September Dividend Growth (Dividend Increases)

Here are the realized dividend increases I earned this September.  Dividend growth has been a little lack luster this year, but I do have a small ray of sunshine to report.

This September I received 9 dividend increases! And 2 companies that increased their dividend over 10%!

Dividend Increases - September 2020


September’s dividend increase adds a respectable $41.49 in annual dividend income. The nine dividend increases are the equivalent of investing an extra $1185.43 of new money at 3.5% yield!  Without a doubt, I’m thrilled with the increases this month.

September Dividend Cuts (Dividend Decreases)

Sadly, those increase barely scratch the surface of the dividend decreases I received this month. Every 4 months (until things change) this section is going to be a gut punch.

Below are the realized dividend decreases I received this September.

Dividend Cuts - September 2020

This month I received 12 dividend decreases!  This sums up to $312.69 of lost dividend income this period! 

That’s the equivalent of shredding $8,934 instead of investing it at a 3.5% yield.  Like I said, this will be terrible for quite some time. And while I’m tempted to remove this section and just move on, I won’t. I think it’s important that I’m reminded (and whom ever else is reading this) that dividend cuts are awful events and reinforces just how important diversification is to the portfolio.

The total net dividend decrease for September was ($271.20 [increase – decrease]).

Net Worth

Net worth is continuing to slowly crawl it’s way up.

Let’s do the numbers…

Cash

So, after last month’s big spending and paying for some final fitments for the house, we got hit with a large, but expected bill. Our property tax bill for our new home is no longer managed by a lender anymore and we needed to pony up. Fortunately it is something we had planned for so it’s not an out of the blue bill, but there went $4k.

Other than that, cash outflows is still low during these covid times. Food costs have increased a bit, but we are buying better foods in an attempt to be healthier as well as keep things interesting and not eating out at all.

Real Estate

Not a lot going on here other than paying the property taxes. I have been looking at rental properties potential around our new area.
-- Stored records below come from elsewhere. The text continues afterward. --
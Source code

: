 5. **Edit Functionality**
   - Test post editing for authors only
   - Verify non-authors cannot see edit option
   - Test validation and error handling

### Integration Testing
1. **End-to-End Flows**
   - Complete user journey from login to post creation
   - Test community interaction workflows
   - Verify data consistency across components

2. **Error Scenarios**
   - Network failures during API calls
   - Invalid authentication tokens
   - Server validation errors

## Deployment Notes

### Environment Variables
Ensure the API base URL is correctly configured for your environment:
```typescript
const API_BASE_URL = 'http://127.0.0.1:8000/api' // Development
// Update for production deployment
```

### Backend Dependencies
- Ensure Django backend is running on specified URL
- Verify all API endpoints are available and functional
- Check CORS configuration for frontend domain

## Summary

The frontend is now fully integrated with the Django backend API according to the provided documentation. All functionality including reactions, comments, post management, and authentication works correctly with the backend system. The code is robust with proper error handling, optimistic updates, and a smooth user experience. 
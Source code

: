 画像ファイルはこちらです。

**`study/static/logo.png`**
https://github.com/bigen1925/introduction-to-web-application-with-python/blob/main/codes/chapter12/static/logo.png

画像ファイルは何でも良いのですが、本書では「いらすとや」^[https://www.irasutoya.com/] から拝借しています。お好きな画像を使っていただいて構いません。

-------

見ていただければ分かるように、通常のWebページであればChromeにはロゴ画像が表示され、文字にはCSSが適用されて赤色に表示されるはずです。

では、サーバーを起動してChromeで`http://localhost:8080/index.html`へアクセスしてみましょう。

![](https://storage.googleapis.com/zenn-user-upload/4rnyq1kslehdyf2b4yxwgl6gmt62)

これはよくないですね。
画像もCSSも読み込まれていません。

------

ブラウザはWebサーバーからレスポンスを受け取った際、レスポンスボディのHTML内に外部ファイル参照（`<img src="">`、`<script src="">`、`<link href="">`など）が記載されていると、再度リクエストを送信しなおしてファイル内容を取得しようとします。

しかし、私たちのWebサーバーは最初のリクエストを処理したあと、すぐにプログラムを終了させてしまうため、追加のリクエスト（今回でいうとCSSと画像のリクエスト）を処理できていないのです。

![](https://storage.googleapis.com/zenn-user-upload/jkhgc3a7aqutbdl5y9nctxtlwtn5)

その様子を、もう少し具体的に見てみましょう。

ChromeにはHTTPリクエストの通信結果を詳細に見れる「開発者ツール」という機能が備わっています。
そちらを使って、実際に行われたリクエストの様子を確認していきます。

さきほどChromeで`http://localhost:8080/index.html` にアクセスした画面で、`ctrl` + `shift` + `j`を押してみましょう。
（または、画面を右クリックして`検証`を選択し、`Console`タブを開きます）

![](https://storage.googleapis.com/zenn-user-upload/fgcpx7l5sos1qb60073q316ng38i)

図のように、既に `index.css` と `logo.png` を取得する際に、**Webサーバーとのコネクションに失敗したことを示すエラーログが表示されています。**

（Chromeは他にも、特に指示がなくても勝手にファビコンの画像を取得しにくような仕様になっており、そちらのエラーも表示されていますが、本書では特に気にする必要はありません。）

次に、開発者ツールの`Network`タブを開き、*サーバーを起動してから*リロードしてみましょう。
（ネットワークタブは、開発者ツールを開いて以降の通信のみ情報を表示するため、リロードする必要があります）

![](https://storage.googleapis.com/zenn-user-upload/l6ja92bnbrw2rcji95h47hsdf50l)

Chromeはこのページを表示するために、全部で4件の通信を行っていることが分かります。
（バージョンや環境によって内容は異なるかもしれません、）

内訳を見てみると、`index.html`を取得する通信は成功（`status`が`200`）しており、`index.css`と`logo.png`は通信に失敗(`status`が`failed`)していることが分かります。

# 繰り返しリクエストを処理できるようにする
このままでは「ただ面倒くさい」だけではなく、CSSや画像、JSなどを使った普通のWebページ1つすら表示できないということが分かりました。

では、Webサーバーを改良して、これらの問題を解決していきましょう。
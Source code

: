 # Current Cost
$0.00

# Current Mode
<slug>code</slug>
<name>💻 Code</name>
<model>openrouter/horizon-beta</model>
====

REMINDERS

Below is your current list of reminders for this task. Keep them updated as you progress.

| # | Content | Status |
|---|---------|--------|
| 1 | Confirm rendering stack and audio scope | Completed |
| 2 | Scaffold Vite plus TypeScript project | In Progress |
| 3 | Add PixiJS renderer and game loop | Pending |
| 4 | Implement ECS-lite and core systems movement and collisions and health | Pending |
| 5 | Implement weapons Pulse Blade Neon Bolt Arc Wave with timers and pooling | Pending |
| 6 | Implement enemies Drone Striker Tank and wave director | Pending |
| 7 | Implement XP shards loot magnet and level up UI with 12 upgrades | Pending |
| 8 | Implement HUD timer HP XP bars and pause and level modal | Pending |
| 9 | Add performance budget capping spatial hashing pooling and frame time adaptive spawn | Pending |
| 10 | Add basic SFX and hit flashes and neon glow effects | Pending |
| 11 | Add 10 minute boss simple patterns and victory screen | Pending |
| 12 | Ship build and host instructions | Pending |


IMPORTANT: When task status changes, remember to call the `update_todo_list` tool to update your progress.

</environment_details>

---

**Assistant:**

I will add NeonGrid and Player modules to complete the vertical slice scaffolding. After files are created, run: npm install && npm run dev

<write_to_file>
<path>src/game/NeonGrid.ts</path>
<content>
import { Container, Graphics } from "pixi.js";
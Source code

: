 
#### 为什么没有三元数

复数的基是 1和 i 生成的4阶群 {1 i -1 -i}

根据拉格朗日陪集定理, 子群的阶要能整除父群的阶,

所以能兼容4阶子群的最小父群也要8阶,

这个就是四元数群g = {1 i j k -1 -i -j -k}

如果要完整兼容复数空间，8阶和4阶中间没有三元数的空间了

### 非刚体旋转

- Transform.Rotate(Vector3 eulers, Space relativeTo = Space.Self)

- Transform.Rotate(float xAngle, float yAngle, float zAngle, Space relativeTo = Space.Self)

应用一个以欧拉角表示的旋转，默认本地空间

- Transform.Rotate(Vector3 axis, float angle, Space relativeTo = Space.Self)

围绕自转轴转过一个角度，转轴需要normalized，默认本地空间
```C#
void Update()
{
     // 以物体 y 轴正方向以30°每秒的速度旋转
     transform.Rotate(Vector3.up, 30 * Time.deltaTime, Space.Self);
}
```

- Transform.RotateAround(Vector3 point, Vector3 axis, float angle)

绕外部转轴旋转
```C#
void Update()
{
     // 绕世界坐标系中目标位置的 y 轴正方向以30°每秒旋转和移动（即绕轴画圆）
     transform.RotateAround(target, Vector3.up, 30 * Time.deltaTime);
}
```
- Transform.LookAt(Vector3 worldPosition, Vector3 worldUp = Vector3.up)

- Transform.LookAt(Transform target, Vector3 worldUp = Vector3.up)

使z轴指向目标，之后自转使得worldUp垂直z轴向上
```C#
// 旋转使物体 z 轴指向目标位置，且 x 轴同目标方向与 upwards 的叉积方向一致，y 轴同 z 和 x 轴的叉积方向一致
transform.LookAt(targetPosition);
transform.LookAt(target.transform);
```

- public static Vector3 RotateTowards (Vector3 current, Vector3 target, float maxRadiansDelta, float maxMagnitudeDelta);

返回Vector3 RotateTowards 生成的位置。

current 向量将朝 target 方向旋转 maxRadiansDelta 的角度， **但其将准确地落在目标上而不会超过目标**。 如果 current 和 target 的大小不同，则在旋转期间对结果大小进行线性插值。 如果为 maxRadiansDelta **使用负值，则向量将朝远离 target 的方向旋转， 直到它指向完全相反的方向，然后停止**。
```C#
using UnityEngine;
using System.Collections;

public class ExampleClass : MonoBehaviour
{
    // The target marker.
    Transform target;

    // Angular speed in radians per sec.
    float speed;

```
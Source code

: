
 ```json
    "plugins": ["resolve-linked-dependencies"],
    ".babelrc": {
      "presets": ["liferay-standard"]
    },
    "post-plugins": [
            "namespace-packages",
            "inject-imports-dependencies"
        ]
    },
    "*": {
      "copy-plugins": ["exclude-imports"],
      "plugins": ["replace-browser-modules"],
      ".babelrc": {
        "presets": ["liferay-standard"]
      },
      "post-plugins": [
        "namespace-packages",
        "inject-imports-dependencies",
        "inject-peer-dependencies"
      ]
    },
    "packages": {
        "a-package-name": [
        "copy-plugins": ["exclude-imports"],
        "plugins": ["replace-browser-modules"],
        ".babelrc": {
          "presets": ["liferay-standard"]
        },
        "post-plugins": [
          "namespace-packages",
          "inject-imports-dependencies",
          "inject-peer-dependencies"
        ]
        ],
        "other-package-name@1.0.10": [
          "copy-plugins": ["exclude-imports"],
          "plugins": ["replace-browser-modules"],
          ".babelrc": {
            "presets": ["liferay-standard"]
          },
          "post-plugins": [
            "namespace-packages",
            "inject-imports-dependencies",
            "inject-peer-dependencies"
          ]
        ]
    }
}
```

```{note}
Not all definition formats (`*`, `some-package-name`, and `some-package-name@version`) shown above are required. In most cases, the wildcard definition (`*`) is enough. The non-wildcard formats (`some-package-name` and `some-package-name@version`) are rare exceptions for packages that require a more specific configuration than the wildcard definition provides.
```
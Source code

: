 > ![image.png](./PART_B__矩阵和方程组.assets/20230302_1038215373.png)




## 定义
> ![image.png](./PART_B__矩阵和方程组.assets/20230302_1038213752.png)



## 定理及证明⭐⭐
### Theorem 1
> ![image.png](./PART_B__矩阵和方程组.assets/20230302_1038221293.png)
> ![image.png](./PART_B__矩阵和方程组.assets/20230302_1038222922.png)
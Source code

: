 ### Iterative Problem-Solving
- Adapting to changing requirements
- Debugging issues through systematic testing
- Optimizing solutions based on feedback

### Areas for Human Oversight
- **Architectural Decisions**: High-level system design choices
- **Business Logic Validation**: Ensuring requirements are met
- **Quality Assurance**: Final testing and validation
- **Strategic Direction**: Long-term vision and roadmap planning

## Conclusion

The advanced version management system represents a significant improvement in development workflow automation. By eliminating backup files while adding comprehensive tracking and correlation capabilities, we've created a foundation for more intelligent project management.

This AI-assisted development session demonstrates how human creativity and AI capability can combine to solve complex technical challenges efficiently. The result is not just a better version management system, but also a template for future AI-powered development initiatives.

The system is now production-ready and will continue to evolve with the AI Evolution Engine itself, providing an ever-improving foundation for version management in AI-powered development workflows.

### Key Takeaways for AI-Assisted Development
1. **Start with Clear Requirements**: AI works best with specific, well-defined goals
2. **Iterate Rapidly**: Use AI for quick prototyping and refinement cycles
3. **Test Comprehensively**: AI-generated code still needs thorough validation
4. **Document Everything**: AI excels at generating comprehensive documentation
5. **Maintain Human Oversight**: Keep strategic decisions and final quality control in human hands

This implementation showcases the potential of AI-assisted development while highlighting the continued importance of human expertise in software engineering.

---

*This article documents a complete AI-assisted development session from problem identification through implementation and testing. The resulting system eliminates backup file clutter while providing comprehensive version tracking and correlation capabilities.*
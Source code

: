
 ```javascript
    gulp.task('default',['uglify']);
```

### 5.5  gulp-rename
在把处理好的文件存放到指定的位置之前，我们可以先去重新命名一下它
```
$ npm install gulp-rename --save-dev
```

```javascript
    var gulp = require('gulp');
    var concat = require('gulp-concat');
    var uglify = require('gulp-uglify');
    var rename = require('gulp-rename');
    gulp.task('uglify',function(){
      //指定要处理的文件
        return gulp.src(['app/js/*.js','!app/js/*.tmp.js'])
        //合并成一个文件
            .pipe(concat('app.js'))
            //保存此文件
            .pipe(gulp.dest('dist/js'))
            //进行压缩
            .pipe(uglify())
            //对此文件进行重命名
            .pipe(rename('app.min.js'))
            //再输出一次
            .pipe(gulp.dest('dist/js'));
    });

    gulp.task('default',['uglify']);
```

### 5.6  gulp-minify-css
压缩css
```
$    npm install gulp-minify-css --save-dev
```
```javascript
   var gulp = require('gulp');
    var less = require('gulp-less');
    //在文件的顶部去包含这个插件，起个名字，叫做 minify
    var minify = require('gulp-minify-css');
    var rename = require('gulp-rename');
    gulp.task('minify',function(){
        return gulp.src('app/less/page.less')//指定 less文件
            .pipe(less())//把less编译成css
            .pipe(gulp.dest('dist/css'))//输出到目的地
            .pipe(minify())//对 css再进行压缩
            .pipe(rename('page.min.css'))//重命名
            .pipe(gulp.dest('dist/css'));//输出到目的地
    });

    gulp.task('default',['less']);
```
While the homes are less expensive here, the condition of the homes and the neighborhoods are a questionable. However, I will keep looking for great deals.

Our rental property is still performing well. The tenant just re-upped a new two year lease and is paying their bills on time. No complaints.

Wrap-up

Dividend cuts/suspensions have impacted results this year considerably. To that point, I started tracking my dividend growth monthly in September of 2018. Until February 2020 my average monthly dividend growth had been $76.91 (not bad). Fast forward to today, my monthly average dividend increase has become an average decrease of ($4.93). Five months of decreases has destroyed a year and a half worth of increases. Ugh.

I don’t have an immediate plan to end this pain and sell any of the large companies that are causing the majority of this “dividend drag” (e.g. BA, DIS, F). I’m still waiting until after the virus – or more so, our reactions to the virus to subside. Until then, I will keep putting money to work every month and look for the best values I can find. However, I suspect I’ll default to safer, dividend aristocrat names, in many different sectors, for the time being.

I'm a dividend growth investor who is aiming to retire early in 6 years at the age of 45. My goal is to live off the income my dividend portfolio and rental property produce exclusively and leave the corporate rat race. I hope you will join me in this journey!

4 Comments

  1. Ernest Bonacum Reply

    I feel your pain about the dividend decreases. My portfolio was hit in the same way and I’m doing the same as you – waiting until this COVID-19 emergency settles down. Until then I’m looking at some of my still-well-performing stocks and directing a bit more of the dividend reinvesting to those.

    • Hi Ernest! I think it’s the best play we have at the moment. When life returns to normal or the new normal, then it will be time to really evaluate the damage done to our holdings. I suspect (aka hope) business will improve dramatically for a lot of the companies that had to suspend.